時の流れと変化は押しとどめがたいもの。機械化、自動化や各蔵元の自前杜氏の養成などによって昭和35年に黒瀬370人、阿多120人だった酒造技術者(杜氏・蔵子ふくむ)は、同書によると、平成11年には黒瀬50人弱、阿多5人を数えるのみとなってしまったのです。

1113kamidozonotoujiそして平成26年、阿多杜氏はいまや二人となりました。大山酒造の南谷杜氏、そして玉露を造る中村酒造場の上堂園杜氏。

 

そしてその技を受け継ぐ若い人たちが後に続いています。伊佐大泉、玉露は黒瀬よりさらに細い流れを伝える阿多杜氏の系譜にある酒なんですね。

 

 

黒瀬杜氏はいまでも現役で活躍されている方々が多くいらっしゃいます。この十数年の間に何人もの杜氏さんたちにお目にかかりました。
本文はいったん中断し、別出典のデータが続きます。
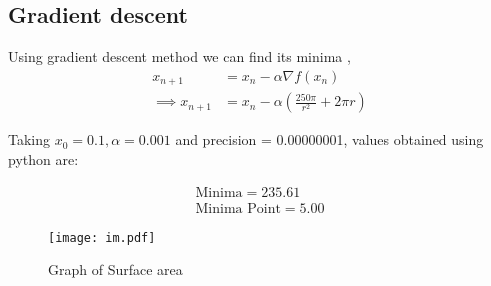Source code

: \documentclass[journal,10pt,twocolumn]{article}
\providecommand{\brak}[1]{\ensuremath{\left(#1\right)}}
\begin{document}
\subsection*{\normalsize Gradient descent}
Using gradient descent method we can find its minima ,
    \begin{align}
        x_{n+1} &= x_n - \alpha \nabla f(x_n) \\
        \implies x_{n+1} &= x_n - \alpha \brak{\frac{250 \pi}{r^2} + 2 \pi r}
    \end{align}
   
Taking $x_0=0.1,\alpha=0.001$ and precision = 0.00000001, values obtained using python are:
    
    \begin{align}
        \boxed{\text{Minima} = 235.61}\\
        \boxed{\text{Minima Point} = 5.00}
    \end{align}
\begin{figure}[t]
 \centering
 \texttt{[image: im.pdf]}
 \caption{Graph of Surface area}
 \label{fig:graph_fx}
\end{figure}
\end{document}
それでも時代の流れの中で、やがて消えゆく職能集団のことを黒瀬を訪問したときに感じたのでしたが、黒瀬と阿多の杜氏が伝えたもの、そして受け継がれるものは時代が変わろうと不変であり、そして若い後継者たちが新しい時代の焼酎産業そして文化をさらに発展させてゆくと確信しています。